La fonction publique en burn-out

par Stéphane Vincent, rédacteur en chef adjoint / janvier 2023

Epuisés, découragés… Ces dernières années, le débat public s’est fait l’écho régulièrement de la détresse exprimée par des fonctionnaires… A l’hôpital, mais aussi dans l’enseignement, la justice, etc. Ce n’est pas un concours de circonstances. Il faut y voir le résultat d’une modernisation de l’Etat menée sans concertation avec les agents, souvent au détriment de leurs conditions de travail. La mise en œuvre du concept de New Public Management et les réformes lancées depuis 2007 se sont accompagnées, entre autres, de réductions d’effectifs, de l’instauration d’une politique du chiffre et de logiques de production inspirées du privé, peu compatibles avec le maintien d’un service public de qualité. Une source de souffrance éthique pour les agents, qui ne peuvent plus mener à bien leur travail. Mais cela ne s’arrête pas là.
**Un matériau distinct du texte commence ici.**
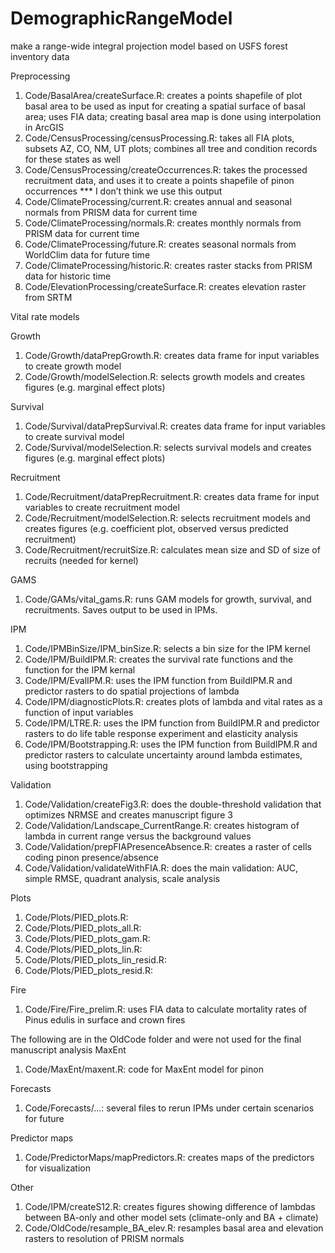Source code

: # DemographicRangeModel
make a range-wide integral projection model based on USFS forest inventory data

Preprocessing
1)	Code/BasalArea/createSurface.R: creates a points shapefile of plot basal area to be used as input for creating a spatial surface of basal area; uses FIA data; creating basal area map is done using interpolation in ArcGIS
2)	Code/CensusProcessing/censusProcessing.R: takes all FIA plots, subsets AZ, CO, NM, UT plots; combines all tree and condition records for these states as well
3)	Code/CensusProcessing/createOccurrences.R: takes the processed recruitment data, and uses it to create a points shapefile of pinon occurrences   *** I don’t think we use this output
4)	Code/ClimateProcessing/current.R: creates annual and seasonal normals from PRISM data for current time
5)	Code/ClimateProcessing/normals.R: creates monthly normals from PRISM data for current time
6)	Code/ClimateProcessing/future.R: creates seasonal normals from WorldClim data for future time
7)	Code/ClimateProcessing/historic.R: creates raster stacks from PRISM data for historic time
8)	Code/ElevationProcessing/createSurface.R: creates elevation raster from SRTM

Vital rate models

Growth
1)	Code/Growth/dataPrepGrowth.R: creates data frame for input variables to create growth model
2)	Code/Growth/modelSelection.R: selects growth models and creates figures (e.g. marginal effect plots)

Survival
1)	Code/Survival/dataPrepSurvival.R: creates data frame for input variables to create survival model
2)	Code/Survival/modelSelection.R: selects survival models and creates figures (e.g. marginal effect plots)

Recruitment
1)	Code/Recruitment/dataPrepRecruitment.R: creates data frame for input variables to create recruitment model
2)	Code/Recruitment/modelSelection.R: selects recruitment models and creates figures (e.g. coefficient plot, observed versus predicted recruitment)
3)	Code/Recruitment/recruitSize.R: calculates mean size and SD of size of recruits (needed for kernel)

GAMS
1)	Code/GAMs/vital_gams.R: runs GAM models for growth, survival, and recruitments. Saves output to be used in IPMs.

IPM
1)	Code/IPMBinSize/IPM_binSize.R: selects a bin size for the IPM kernel
2)	Code/IPM/BuildIPM.R: creates the survival rate functions and the function for the IPM kernal
3)	Code/IPM/EvalIPM.R: uses the IPM function from BuildIPM.R and predictor rasters to do spatial projections of lambda
4)	Code/IPM/diagnosticPlots.R: creates plots of lambda and vital rates as a function of input variables
5)	Code/IPM/LTRE.R: uses the IPM function from BuildIPM.R and predictor rasters to do life table response experiment and elasticity analysis
6)	Code/IPM/Bootstrapping.R: uses the IPM function from BuildIPM.R and predictor rasters to calculate uncertainty around lambda estimates, using bootstrapping

Validation
1)	Code/Validation/createFig3.R: does the double-threshold validation that optimizes NRMSE and creates manuscript figure 3
2)	Code/Validation/Landscape_CurrentRange.R: creates histogram of lambda in current range versus the background values
3)	Code/Validation/prepFIAPresenceAbsence.R: creates a raster of cells coding pinon presence/absence
4)	Code/Validation/validateWithFIA.R: does the main validation: AUC, simple RMSE, quadrant analysis, scale analysis

Plots
1) Code/Plots/PIED_plots.R:
2) Code/Plots/PIED_plots_all.R:
3) Code/Plots/PIED_plots_gam.R:
4) Code/Plots/PIED_plots_lin.R:
5) Code/Plots/PIED_plots_lin_resid.R:
6) Code/Plots/PIED_plots_resid.R:

Fire
1) Code/Fire/Fire_prelim.R: uses FIA data to calculate mortality rates of Pinus edulis in surface and crown fires

The following are in the OldCode folder and were not used for the final manuscript analysis
MaxEnt
1)	Code/MaxEnt/maxent.R: code for MaxEnt model for pinon

Forecasts
1)	Code/Forecasts/…: several files to rerun IPMs under certain scenarios for future

Predictor maps
1)	Code/PredictorMaps/mapPredictors.R: creates maps of the predictors for visualization

Other
1)	Code/IPM/createS12.R: creates figures showing difference of lambdas between BA-only and other model sets (climate-only and BA + climate)
2)	Code/OldCode/resample_BA_elev.R: resamples basal area and elevation rasters to resolution of PRISM normals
Car les fonctionnaires, au sein de l’Etat, à l’hôpital ou dans les collectivités locales, sont particulièrement mal lotis en matière de prévention des risques professionnels. Du fait notamment d’un cadre réglementaire peu contraignant pour les employeurs, de pouvoirs limités accordés aux préventeurs, d’une tendance aussi des agents à s’oublier dans l’exercice de leurs missions, les atteintes à la santé liées au travail sont invisibilisées dans la fonction publique. Un voile pesant qu’il s’agit de lever, ce que des administrations et acteurs de terrain tentent de faire, non sans difficulté.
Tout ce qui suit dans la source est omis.